The motion for reconsideration having likewise been denied, defendants instituted the instant petition for certiorari and prohibition, charging respondent judge with grave abuse of discretion in denying their motion to dismiss.
We agree with petitioners that respondent Leviton Marketing Co., Inc. had failed to allege the essential facts bearing upon its capacity to sue before Philippine courts. Private respondent's action is squarely founded on Section 21-A of Republic Act No. 166, as amended, which we quote:
"Sec. 21-A. Any foreign corporation or juristic person to which a mark or tradename has been registered or assigned under this Act may bring an action hereunder for infringement, for unfair competition, or false designation of origin and false description, whether or not it has been licensed to do business in the Philippines under Act numbered Fourteen Hundred and Fifty-Nine, as amended, otherwise known as the Corporation Law, at the time it brings the complaint; Provided, That the country of which the said foreign corporation or juristic person is a citizen, or in which it is domiciled, by treaty, convention or law, grants a similar privilege to corporate or juristic persons of the Philippines." (As amended by R.A. No. 638)

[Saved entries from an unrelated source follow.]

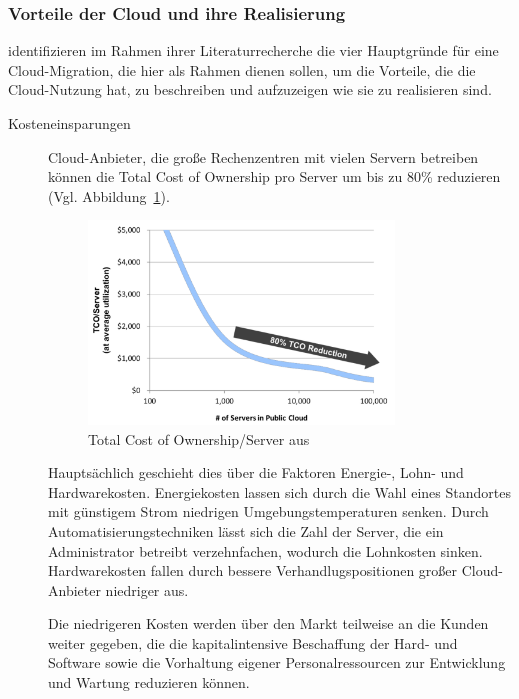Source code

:\subsubsection{Vorteile der Cloud und ihre Realisierung}
\label{cha:vorteile_der_cloud}
 identifizieren im Rahmen ihrer 
Literaturrecherche die vier Hauptgründe für eine Cloud-Migration, die hier als 
Rahmen dienen sollen, um die Vorteile, die die Cloud-Nutzung hat, zu 
beschreiben und aufzuzeigen wie sie zu realisieren sind.
\begin{description}
	\item[Kosteneinsparungen] Cloud-Anbieter, die große Rechenzentren  
mit vielen Servern betreiben können die Total Cost of Ownership pro Server um 
bis zu 80\% reduzieren (Vgl. Abbildung~\ref{fig:tco_reduction}). 
\begin{figure}[!h]
\begin{center}
\includegraphics[width=0.8\textwidth]{images/tco_reduction.png}
\caption{Total Cost of Ownership/Server 
aus \protect{}}
\label{fig:tco_reduction}
\end{center}
\end{figure}
 Hauptsächlich geschieht dies über die Faktoren Energie-, Lohn- und 
Hardwarekosten. Energiekosten lassen sich durch die Wahl eines Standortes 
mit günstigem Strom niedrigen Umgebungstemperaturen senken. Durch 
Automatisierungstechniken lässt sich die Zahl der Server, die ein Administrator 
betreibt verzehnfachen, wodurch die Lohnkosten sinken. Hardwarekosten fallen 
durch bessere Verhandlugspositionen großer Cloud-Anbieter niedriger aus. 

Die niedrigeren Kosten werden über den Markt teilweise an die Kunden weiter 
gegeben, die die kapitalintensive Beschaffung der Hard- und Software sowie die 
Vorhaltung eigener Personalressourcen zur Entwicklung und Wartung reduzieren 
können.  


\end{description}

Undoubtedly, the foregoing section grants to a foreign corporation, whether or not licensed to do business in the Philippines, the right to seek redress for unfair competition before Philippine courts. But the said law is not without qualifications. Its literal tenor indicates as a condition sine qua non the registration of the trade mark of the suing foreign corporation with the Philippine Patent Office or, in the least, that it be an assignee of such registered trademark. The said section further requires that the country, of which the plaintiff foreign corporation or juristic person is a citizen or domicilliary, grants to Filipino corporations or juristic entities the same reciprocal treatment, either thru treaty, convention or law.
All that is alleged in private respondent's complaint is that it is a foreign corporation. Such bare averment not only fails to comply with the requirements imposed by the aforesaid Section 21-A but violates as well the directive of Section 4, Rule 8 of the Rules of Court that "facts showing the capacity of a party to sue or be sued or the authority of a party to sue or be sued in a representative capacity or the legal existence of an organized association of persons that is made a party, must be averred."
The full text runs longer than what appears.